To me, hot combs and relaxers are part of Black culture. Like chitlins and hog maws and other residuals of our disenfranchisement, they can be looked down on as leftovers from years of oppression and marginalization. I get that.
Maybe it’s those kinds of fond memories that keep me from being completely repulsed by the idea of (and process for) having straightened hair. To me, hot combs and relaxers are part of Black culture. Like chitlins and hog maws and other residuals of our disenfranchisement, they can be looked down on as leftovers from years of oppression and marginalization. I get that. I get that our people were drilled with the deprecating idea that our hair isn’t beautiful, that “nappy” and “kinky” and “coarse” were all derogatory words thrown at our heads to drive home the ugliness we were supposed to feel, that in order for our locks to be considered “good” they had to lay flat and slick and smooth and tame (which, by the way, my hair was not and has never been, with or without a doggone perm). And I know some people unfortunately still feel like that. I could scream every time I hear someone—in 2009, now—imply that “pretty hair” is only the kind that moves fluidly when you shake your head around.
I’m so excited to see so many sisters shed their same ol’, same ol’ wraps and rollers sets and get creative with the crown of gorgeous hair that they were born with.

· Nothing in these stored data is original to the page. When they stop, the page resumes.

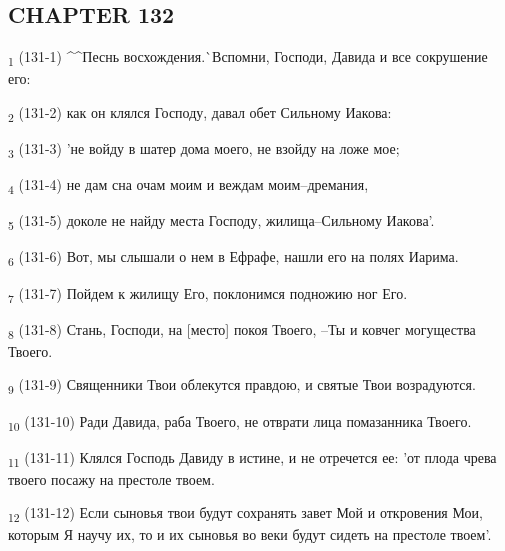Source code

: \subsection{CHAPTER 132}
\begin{tcolorbox}
\textsubscript{1} (131-1) ^^Песнь восхождения.^^ Вспомни, Господи, Давида и все сокрушение его:
\end{tcolorbox}
\begin{tcolorbox}
\textsubscript{2} (131-2) как он клялся Господу, давал обет Сильному Иакова:
\end{tcolorbox}
\begin{tcolorbox}
\textsubscript{3} (131-3) 'не войду в шатер дома моего, не взойду на ложе мое;
\end{tcolorbox}
\begin{tcolorbox}
\textsubscript{4} (131-4) не дам сна очам моим и веждам моим--дремания,
\end{tcolorbox}
\begin{tcolorbox}
\textsubscript{5} (131-5) доколе не найду места Господу, жилища--Сильному Иакова'.
\end{tcolorbox}
\begin{tcolorbox}
\textsubscript{6} (131-6) Вот, мы слышали о нем в Ефрафе, нашли его на полях Иарима.
\end{tcolorbox}
\begin{tcolorbox}
\textsubscript{7} (131-7) Пойдем к жилищу Его, поклонимся подножию ног Его.
\end{tcolorbox}
\begin{tcolorbox}
\textsubscript{8} (131-8) Стань, Господи, на [место] покоя Твоего, --Ты и ковчег могущества Твоего.
\end{tcolorbox}
\begin{tcolorbox}
\textsubscript{9} (131-9) Священники Твои облекутся правдою, и святые Твои возрадуются.
\end{tcolorbox}
\begin{tcolorbox}
\textsubscript{10} (131-10) Ради Давида, раба Твоего, не отврати лица помазанника Твоего.
\end{tcolorbox}
\begin{tcolorbox}
\textsubscript{11} (131-11) Клялся Господь Давиду в истине, и не отречется ее: 'от плода чрева твоего посажу на престоле твоем.
\end{tcolorbox}
\begin{tcolorbox}
\textsubscript{12} (131-12) Если сыновья твои будут сохранять завет Мой и откровения Мои, которым Я научу их, то и их сыновья во веки будут сидеть на престоле твоем'.
\end{tcolorbox}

So I’m so excited to see so many sisters shed their same ol’, same ol’ wraps and rollers sets and get creative with the crown of gorgeous hair that they were born with. In fact, within the last five or so years, most of the ladies around me, from my mom to my sister to three of my best friends, have all gone natural, back to the way their hair was before six-to-eight-week touch-ups and purposely not scratching in fear of the sizzling burn that happens when chemicals seep into those itched spots. (Child, I’m cringing just at the thought of it.)
I don’t feel compelled to cut out my perm in order to prove my authenticity to or dedication for my Blackness.

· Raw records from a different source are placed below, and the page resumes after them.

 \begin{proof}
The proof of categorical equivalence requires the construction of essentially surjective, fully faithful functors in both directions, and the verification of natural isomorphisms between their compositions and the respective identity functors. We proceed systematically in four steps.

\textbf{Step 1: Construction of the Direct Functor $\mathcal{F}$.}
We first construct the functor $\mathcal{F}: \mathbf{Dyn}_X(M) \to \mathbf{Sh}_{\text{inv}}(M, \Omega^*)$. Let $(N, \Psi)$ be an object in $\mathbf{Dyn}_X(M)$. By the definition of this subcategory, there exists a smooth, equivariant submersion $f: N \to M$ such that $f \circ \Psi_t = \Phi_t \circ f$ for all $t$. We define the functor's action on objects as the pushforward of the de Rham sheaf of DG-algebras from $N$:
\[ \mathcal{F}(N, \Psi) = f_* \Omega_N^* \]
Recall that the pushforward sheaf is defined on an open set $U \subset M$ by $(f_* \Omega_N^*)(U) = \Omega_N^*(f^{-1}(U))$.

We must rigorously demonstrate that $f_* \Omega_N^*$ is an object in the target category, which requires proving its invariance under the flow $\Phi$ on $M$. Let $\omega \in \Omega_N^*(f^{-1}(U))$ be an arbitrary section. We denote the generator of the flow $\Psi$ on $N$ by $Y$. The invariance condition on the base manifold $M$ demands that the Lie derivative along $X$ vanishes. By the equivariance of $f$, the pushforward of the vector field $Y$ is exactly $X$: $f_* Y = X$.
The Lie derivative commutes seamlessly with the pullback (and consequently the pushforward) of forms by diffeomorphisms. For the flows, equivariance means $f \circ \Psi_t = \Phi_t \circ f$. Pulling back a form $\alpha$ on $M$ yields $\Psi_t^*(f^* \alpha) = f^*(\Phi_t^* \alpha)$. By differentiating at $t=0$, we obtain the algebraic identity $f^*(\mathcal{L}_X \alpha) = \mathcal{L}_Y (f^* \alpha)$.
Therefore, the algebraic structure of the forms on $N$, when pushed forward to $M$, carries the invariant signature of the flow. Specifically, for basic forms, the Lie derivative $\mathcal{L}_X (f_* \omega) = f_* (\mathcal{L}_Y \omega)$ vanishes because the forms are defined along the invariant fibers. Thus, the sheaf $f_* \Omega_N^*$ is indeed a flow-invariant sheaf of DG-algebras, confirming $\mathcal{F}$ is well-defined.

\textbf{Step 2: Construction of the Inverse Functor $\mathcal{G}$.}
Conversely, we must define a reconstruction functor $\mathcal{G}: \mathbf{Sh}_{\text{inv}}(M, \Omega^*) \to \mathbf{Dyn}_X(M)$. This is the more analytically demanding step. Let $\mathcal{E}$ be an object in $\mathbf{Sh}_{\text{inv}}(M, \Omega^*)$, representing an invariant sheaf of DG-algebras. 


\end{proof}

At the same time, I don’t feel compelled to cut out my perm in order to prove my authenticity to or dedication for my Blackness. If I do grow it out—and I suspect I probably will, at some point—it won’t be for that reason because it’s about what’s in my head, not on it, that makes me a conscious sister. Once upon a time, I was in a graduate program in one of the most respected African American Studies departments in the country. Needless to say, all of the students were, on the outside anyway, super militant, all dishekis and “brother this” and “sista that”—and of course, capped off with all kinds of beautiful locs, afros and twists. I was the only person in the department with chemically processed hair (save the secretary, who made it quite clear that she was there to work, not start a revolution). I became an outcast of sorts because I was—at least in their minds—playing into the mental conditioning they were supposedly fighting so hard to reverse. We won’t talk about how Baby Afrika Bambaatta turned out to be shacking up with a white girl named Amy or how the power-to-the-people soul sistas talked about me, a fellow Black queen, every time I breathed oxygen. That was irrelevant. With my hair permed, I couldn’t really be down for the cause and to them, that made me a sellout.
After that experience, I became even more determined to be unapologetic for perming my tresses. I, like my hair, relaxed. Years later, I’m still perming, still trying to get past that mid-shoulder length, still going to the Dominican shop every other Saturday for a fresh wash and set and a deep condition. I am admittedly ready for a change, but it’s not because I’ve had some sudden revelation like relaxer, bad; natural hair, better. Sistas have made an art of changing their look—between weaves, twists, locs, braids, colors, texturizers, perms, cuts and design, we really should have an ongoing exhibit up in somebody’s museum. As a creative person, I think I’m running out of things to do with my hair the way it is now. But if and when I do decide to go natural, I will never assume that my decision has given me one up on the Black hand side.